The hard part (or at least A hard part) of intranet firewalls
is designing an access policy that actually does some restriction and
also lets people do their jobs, without utterly busting everything.
The amount of goo that flies about the network when someone telnets
from how A to host B and logs in is simply astonishing.
- TCP, to carry the telnet
- NIS, to get a password entry
- RPC, to figure out NFS foo
- NFS to access the user's home directory (technically, I
guess this is RPC too, but it usually uses nailed up ports etc,
so it's sort of different)
at the very least, in a typical Sun based setup. I've probably missed
a couple of important things. Restrict any of this, and stuff breaks, your
phone spontaneously combusts, and you back it all out. What you need to do is:
- try really hard to figure out ALL the stuff that goes on, on your
- work out dependencies between the various things that go on.

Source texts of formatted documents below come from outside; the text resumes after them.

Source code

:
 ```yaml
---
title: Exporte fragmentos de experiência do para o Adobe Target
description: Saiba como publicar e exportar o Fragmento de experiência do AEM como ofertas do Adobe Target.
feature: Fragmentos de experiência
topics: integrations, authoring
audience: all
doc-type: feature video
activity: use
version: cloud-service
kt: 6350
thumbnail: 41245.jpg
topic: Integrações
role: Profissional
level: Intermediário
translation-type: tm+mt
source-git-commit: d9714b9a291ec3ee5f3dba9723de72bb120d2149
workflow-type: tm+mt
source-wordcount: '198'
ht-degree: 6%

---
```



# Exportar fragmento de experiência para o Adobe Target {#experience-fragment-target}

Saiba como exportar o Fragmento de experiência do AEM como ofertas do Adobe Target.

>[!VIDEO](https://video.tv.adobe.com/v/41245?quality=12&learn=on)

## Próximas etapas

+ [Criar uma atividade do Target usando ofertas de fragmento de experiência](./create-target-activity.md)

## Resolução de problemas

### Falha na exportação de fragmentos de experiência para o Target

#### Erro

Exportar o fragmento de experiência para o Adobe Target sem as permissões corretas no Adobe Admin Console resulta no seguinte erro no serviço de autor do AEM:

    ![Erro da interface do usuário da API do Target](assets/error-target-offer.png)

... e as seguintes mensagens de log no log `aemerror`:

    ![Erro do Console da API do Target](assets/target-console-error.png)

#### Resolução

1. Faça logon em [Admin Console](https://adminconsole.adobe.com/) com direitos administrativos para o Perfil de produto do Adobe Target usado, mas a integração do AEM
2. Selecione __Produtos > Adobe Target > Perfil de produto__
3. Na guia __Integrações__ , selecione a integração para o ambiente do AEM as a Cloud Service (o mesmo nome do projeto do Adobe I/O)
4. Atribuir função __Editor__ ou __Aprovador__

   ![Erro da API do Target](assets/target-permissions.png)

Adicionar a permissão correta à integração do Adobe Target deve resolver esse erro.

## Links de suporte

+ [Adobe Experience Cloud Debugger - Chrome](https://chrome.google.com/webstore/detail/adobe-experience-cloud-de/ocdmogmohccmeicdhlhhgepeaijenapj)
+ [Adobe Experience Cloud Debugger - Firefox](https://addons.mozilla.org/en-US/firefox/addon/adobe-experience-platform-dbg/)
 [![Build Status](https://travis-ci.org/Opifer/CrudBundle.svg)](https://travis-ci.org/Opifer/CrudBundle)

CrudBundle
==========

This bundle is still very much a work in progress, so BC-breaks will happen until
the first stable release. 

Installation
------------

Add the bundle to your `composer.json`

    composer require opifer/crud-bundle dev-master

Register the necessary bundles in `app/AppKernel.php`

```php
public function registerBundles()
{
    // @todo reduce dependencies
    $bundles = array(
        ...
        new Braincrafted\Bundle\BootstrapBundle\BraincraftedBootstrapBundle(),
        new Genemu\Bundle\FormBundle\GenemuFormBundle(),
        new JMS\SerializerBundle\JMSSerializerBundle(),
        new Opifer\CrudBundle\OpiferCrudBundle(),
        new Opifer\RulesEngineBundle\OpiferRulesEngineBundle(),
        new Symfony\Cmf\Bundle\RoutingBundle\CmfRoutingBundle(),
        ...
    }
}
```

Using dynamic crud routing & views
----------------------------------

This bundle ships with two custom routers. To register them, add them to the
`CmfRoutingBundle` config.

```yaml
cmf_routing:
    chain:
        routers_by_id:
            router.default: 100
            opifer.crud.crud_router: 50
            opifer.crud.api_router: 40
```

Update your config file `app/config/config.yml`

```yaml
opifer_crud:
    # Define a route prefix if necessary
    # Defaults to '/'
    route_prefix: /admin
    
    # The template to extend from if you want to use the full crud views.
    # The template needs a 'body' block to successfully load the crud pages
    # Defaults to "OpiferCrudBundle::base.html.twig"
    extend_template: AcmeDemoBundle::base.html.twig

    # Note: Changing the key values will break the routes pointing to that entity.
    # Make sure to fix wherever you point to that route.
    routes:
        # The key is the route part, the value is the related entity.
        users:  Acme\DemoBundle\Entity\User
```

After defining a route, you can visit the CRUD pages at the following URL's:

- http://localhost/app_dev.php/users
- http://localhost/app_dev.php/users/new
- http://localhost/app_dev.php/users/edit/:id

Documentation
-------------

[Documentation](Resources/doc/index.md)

- develop a deployment strategy that will naturally grow your
network in the right directions.
The very same people who squall about how hard it would be to
re-organise their network will happily pull 100 miles of cat 5 cable,
throw out a bunch of hubs, slap in a bunch of switches and generally
replace the entire network infrastructure at the drop of a hat. Networks
are always in flux, often dramatic and profound. The key is to show how
to roll the access policy changes in with the other changes. You have
to think in terms of years and incremental improvements, not 'let's buy
a box and stick it >there< and we'll be cool.'
However much the firewall vendors deny it, they ARE selling quick
fixes, snake-oil panaceas. Sure, they generally do the job the fine print in
the glossies says, but the actual value derived from them (in isolation) is
low. You have a much harder time selling this sort of thing into an internal
network, where things really have to work, where performance does matter,
where policy matters, and so on. Everyone knows you really should approach
all network security stuff from an incremental, years-long, fully staffed
point of view, but for intranets it's a lot harder to cut corners.